Why dot product of two arrays produces a scalar value but dot product of transposed array produce a matrix

63 Views Asked by At

In numpy, I realized the following two calculations produce different results.

a = np.array([1,2,3,4])
b = np.array([1,2,3,4])
dot_product1 = np.dot(a, b)    <--- I think this should be an error
print(dot_product1)

a = np.array([1,2,3,4])
b = np.array([1,2,3,4]).reshape(-1,1)
dot_product2 = np.dot(a, b)
print(dot_product2)

The dot_product1 is a scalar value 30, but the dot_product2 is a 1x1 matrix, [30].

My understanding of linear algebra is that we cannot calculate dot product of a 1 x 4 matrix with another 1 x 4 matrix. I expect the third line fail but it is successful.

The second part of the code calculates a 1 x 4 matrix and a 4 x 1 matrix, which produces a 1 x 1 matrix. This is what I expected.

Can someone help explain what is the difference between these to calculations?

1

There are 1 best solutions below

1
hpaulj On

Did you read the np.dot docs? Pay attention to what it says about 1d arguments?

In [209]: a = np.array([1,2,3,4])
     ...: b = np.array([1,2,3,4])
     ...: dot_product1 = np.dot(a, b)
     ...: print(dot_product1, type(dot_product1))
     ...: 
     ...: a = np.array([1,2,3,4])
     ...: b = np.array([1,2,3,4]).reshape(-1,1)
     ...: dot_product2 = np.dot(a, b)
     ...: print(dot_product2, type(dot_product2), dot_product2.shape)
30 <class 'numpy.int32'>
[30] <class 'numpy.ndarray'> (1,)

In [210]: a.shape, b.shape
Out[210]: ((4,), (4, 1))

The first does produce a scalar, an inner product. Same as np.sum(a*b). (Corrected)

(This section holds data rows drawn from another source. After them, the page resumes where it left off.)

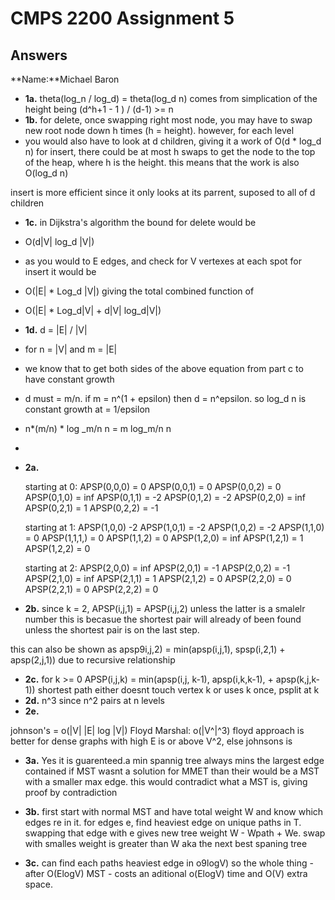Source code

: # CMPS 2200 Assignment 5
## Answers

**Name:**Michael Baron






- **1a.**
  theta(log_n / log_d) = theta(log_d n)
comes from simplication of the height being (d^h+1 - 1 ) / (d-1) >= n 
- **1b.**
for delete, once swapping right most node, you may have to swap new root node down h times (h = height). however, for each level
- you would also have to look at d children, giving it a work of O(d * log_d n)
for insert, there could be at most h swaps to get the node to the top of the heap, where h is the height. this means that the work is also O(log_d n)

insert is more efficient since it only looks at its parrent, suposed to all of d children

- **1c.**
in Dijkstra's algorithm the bound for delete would be 
- O(d|V| log_d |V|)
- as you would to E edges, and check for V vertexes at each spot 
for insert it would be
- O(|E| * Log_d |V|)
giving the total combined function of 
- O(|E| * Log_d|V| + d|V| log_d|V|)
- **1d.**
d = |E| / |V|
- for n = |V| and m = |E|
- we know that to get both sides of the above equation from part c to have constant growth
- d must = m/n. if m = n^(1 + epsilon) then d = n^epsilon. so log_d n is constant growth at = 1/epsilon
- n*(m/n) * log _m/n n = m log_m/n n
- 


- **2a.**

  starting at 0:
  APSP(0,0,0) = 0
  APSP(0,0,1) = 0
  APSP(0,0,2) = 0
  APSP(0,1,0) = inf
  APSP(0,1,1) = -2
  APSP(0,1,2) = -2
  APSP(0,2,0) = inf 
  APSP(0,2,1) = 1
  APSP(0,2,2) = -1
  
  starting at 1:
  APSP(1,0,0) -2
  APSP(1,0,1) = -2
  APSP(1,0,2) = -2
  APSP(1,1,0) = 0
  APSP(1,1,1,) = 0
  APSP(1,1,2) = 0
  APSP(1,2,0) = inf 
  APSP(1,2,1) = 1 
  APSP(1,2,2) = 0
  
  starting at 2:
  APSP(2,0,0) = inf 
  APSP(2,0,1) = -1
  APSP(2,0,2) = -1
  APSP(2,1,0) = inf 
  APSP(2,1,1) = 1
  APSP(2,1,2) = 0
  APSP(2,2,0) = 0
  APSP(2,2,1) = 0
  APSP(2,2,2) = 0

- **2b.**
since k = 2, APSP(i,j,1) = APSP(i,j,2) unless the latter is a smalelr number
this is becasue the shortest pair will already of been found unless the shortest pair is on the last step.

this can also be shown as apsp9i,j,2) = min(apsp(i,j,1), spsp(i,2,1) + apsp(2,j,1)) due to recursive relationship
- **2c.**
for k >= 0
APSP(i,j,k) = min(apsp(i,j, k-1), apsp(i,k,k-1), + apsp(k,j,k-1))
shortest path either doesnt touch vertex k or uses k once, psplit at k
- **2d.**
n^3 since n^2 pairs at n levels
- **2e.**

johnson's = o(|V| |E|  log |V|)
Floyd Marshal: o(|V^|^3)
floyd approach is better for dense graphs with high E is or above V^2, else johnsons is 

- **3a.**
Yes it is guarenteed.a min spannig tree always mins the largest edge contained
if MST wasnt a solution for MMET than their would be a MST with a smaller max edge. this would contradict
what a MST is, giving proof by contradiction

- **3b.**
first start with normal MST and have total weight W and know which edges re in it. for edges e, find heaviest edge on unique paths in T. swapping that edge with e gives new tree weight W - Wpath + We. swap with smalles weight is greater than W aka the next best spaning tree

- **3c.**
can find each paths heaviest edge in o9logV) so the whole thing - after O(ElogV) MST - costs an aditional o(ElogV) time and O(V) extra space.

It's the dot of a (4,) element array with another (4,) array These are not (1,4) 'row vectors'.

The second combines a (4,) with a (4,1), producing a (1,) shape. Not a 1x1!

If you want a (1,1) dot a (1,4) with a (4,1)

In [211]: (a[None,:]@b).shape
Out[211]: (1, 1)

One 'dot product' page says it can be calculated as Algebraically, the dot product is defined as the sum of the products of the corresponding entries of the two sequences of numbers. That's exactly what your first example does.

Matrix multiplication can be thought of as the application of the dot product to all row/column combinations of a 2 matrices. That's what np.dot does, with the intermediate option of working with a 2d and a 1d array (your second example).

np.dot can also work with 3+d arrays, though the matmul version is generally more useful.

If you want a further challenge, look at np.einsum, which applies 'Einstein notation' to these multidimensional products.

Generally, in np.dot(A,B), the last dimension of A pairs with the 2nd to the last dimension (or only dimension if 1d) of B. In einsum terms I like to think of that as the 'sum of products' dimension.

https://mkang32.github.io/python/2020/08/23/dot-product.html#:~:text=Matrix%20multiplication%20is%20basically%20a,of%20vectors%20in%20each%20matrix.

Matrix multiplication is basically a matrix version of the dot product. Remember the result of dot product is a scalar. The result of matrix multiplication is a matrix, whose elements are the dot products of pairs of vectors in each matrix.